2. There shall be eight classes of membership:
Junior Student up to Grade 12 (1 vote per)
Individual Regular members (1 vote per)
Family Two or more members of the same family (l vote)
Group Artistic group of unrelated members (l vote)
Business Company (1 vote)
Patron Supporters of Arts (1 vote)
Benefactor Supporters of Arts (1 vote)
Friend Supporters of Arts (1 vote)
3. Membership shall be granted to any applicant who has applied for
Membership, paid the membership dues and been accepted by the Board.
4. Each classification of membership is entitled to one vote. One
Individual may not represent more than one vote at any General Meeting.

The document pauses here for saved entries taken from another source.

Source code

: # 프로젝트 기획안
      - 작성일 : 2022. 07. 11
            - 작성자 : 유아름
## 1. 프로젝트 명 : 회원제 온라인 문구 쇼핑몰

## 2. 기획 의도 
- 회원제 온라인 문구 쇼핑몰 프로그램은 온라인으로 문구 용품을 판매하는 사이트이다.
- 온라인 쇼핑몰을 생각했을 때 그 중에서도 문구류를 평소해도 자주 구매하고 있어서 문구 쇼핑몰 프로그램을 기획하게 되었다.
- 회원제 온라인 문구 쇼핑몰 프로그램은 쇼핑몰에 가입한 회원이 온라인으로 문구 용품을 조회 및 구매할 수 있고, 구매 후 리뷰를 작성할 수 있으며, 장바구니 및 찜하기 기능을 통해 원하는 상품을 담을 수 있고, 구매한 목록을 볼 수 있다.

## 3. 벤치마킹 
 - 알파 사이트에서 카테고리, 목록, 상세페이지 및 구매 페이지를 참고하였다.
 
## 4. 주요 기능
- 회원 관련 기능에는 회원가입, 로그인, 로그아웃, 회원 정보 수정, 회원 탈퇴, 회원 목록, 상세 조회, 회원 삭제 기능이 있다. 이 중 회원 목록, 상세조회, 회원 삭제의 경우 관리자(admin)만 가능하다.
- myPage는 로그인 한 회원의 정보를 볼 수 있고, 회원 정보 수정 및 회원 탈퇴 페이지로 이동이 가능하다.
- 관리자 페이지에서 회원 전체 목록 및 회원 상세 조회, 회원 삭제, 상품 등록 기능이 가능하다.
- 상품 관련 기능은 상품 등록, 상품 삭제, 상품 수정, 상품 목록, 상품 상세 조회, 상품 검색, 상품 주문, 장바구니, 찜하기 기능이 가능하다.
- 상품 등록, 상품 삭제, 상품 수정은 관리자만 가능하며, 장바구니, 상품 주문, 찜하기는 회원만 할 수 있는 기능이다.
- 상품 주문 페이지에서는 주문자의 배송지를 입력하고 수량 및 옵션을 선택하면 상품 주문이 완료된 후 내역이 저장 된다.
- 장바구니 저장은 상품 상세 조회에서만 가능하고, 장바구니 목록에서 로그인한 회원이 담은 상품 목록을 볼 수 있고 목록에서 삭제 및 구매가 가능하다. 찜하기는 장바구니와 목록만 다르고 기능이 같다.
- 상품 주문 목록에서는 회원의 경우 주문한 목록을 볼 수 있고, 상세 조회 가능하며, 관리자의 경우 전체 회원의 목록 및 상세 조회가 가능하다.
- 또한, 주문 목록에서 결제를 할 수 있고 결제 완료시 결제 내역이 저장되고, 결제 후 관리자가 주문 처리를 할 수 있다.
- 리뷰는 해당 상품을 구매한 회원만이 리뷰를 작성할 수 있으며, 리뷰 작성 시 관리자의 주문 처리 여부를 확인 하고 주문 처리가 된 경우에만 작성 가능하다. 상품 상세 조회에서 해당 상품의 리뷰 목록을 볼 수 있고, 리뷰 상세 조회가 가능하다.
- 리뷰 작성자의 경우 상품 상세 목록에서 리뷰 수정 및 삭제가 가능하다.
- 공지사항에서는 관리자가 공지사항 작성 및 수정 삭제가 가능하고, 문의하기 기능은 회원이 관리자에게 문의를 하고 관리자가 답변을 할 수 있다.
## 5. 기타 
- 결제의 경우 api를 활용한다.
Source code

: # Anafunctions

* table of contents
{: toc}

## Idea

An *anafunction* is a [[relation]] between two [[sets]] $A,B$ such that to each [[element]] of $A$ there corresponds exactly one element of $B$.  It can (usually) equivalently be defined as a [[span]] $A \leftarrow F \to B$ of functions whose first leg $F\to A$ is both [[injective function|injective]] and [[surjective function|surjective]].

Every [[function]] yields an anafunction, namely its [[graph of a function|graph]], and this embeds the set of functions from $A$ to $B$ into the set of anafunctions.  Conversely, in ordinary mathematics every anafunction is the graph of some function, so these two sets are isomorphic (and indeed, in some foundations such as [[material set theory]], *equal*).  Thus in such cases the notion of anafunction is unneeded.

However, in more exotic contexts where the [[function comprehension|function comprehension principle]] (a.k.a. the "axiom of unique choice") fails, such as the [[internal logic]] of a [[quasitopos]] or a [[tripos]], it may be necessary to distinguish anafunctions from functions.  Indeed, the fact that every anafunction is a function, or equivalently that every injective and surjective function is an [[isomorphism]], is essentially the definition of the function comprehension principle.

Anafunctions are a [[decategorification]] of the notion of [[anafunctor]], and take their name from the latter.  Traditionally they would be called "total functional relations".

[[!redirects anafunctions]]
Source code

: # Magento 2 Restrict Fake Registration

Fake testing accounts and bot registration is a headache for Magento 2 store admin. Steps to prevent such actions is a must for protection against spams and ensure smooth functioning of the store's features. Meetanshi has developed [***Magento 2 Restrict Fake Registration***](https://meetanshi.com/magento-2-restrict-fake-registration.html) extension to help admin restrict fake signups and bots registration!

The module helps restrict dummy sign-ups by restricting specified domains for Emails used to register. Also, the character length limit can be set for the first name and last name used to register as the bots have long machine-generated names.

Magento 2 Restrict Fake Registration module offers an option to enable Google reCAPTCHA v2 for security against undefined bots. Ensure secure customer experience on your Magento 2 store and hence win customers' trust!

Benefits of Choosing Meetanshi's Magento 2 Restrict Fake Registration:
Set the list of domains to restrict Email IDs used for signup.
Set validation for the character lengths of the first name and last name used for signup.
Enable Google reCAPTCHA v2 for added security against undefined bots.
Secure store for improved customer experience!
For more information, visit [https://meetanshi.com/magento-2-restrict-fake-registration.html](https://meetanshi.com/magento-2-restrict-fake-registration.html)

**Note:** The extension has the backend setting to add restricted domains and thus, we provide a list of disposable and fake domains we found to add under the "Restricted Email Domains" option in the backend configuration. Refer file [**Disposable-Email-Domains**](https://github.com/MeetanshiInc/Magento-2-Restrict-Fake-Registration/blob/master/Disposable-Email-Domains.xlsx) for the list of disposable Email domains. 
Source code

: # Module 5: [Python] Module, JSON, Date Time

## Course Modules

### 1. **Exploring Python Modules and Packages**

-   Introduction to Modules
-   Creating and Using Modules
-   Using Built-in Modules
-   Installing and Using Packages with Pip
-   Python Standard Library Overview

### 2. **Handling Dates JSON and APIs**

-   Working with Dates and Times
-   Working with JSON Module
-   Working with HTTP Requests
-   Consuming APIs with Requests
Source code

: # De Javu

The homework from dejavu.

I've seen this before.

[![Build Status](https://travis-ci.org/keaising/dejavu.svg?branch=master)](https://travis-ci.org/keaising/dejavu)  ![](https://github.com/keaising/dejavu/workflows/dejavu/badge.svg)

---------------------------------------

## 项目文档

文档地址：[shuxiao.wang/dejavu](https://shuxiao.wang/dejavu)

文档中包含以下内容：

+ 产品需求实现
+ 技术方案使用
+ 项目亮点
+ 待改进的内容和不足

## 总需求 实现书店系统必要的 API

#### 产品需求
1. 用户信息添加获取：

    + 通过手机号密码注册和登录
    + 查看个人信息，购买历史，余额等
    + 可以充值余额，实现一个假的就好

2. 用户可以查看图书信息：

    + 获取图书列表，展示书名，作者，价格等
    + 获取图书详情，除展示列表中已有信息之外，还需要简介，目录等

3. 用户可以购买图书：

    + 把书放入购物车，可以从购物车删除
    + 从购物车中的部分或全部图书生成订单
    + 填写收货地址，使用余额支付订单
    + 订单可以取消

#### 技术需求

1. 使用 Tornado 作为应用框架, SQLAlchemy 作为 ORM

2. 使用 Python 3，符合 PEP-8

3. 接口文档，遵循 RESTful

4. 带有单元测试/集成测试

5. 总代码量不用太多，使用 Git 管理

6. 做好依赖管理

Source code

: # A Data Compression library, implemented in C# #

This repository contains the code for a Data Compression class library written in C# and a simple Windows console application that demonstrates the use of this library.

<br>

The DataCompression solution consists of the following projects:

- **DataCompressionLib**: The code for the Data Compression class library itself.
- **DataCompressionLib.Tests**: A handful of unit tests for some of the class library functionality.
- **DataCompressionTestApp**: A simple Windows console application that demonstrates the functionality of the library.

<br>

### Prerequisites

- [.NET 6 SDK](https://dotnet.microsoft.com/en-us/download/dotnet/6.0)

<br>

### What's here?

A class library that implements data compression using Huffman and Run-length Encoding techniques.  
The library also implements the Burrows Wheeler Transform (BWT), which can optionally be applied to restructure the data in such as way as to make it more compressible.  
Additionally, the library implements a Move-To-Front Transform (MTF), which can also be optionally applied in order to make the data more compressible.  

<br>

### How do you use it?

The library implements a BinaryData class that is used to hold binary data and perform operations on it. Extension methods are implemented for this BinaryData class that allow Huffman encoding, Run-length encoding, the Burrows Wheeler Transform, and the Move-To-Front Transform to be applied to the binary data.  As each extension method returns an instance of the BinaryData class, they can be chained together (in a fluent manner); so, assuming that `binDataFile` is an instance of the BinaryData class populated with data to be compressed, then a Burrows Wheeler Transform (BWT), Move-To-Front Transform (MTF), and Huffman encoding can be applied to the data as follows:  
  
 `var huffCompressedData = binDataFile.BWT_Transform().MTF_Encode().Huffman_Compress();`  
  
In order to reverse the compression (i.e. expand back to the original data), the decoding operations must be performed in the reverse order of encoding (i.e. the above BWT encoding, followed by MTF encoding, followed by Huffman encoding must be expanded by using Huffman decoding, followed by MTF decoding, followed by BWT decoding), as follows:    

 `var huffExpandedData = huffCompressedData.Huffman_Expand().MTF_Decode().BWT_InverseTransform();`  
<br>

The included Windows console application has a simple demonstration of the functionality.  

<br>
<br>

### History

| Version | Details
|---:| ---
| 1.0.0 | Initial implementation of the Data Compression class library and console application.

5. There shall be no voting by proxy.
2. FEES
1. There shall be no initiation fee.
2. Annual dues for each class of membership shall remain in force until changed by the incoming Board at the first General Meeting following their election at the Annual General Meeting and any changed annual dues shall take effect on January 1 following the Annual General Meeting.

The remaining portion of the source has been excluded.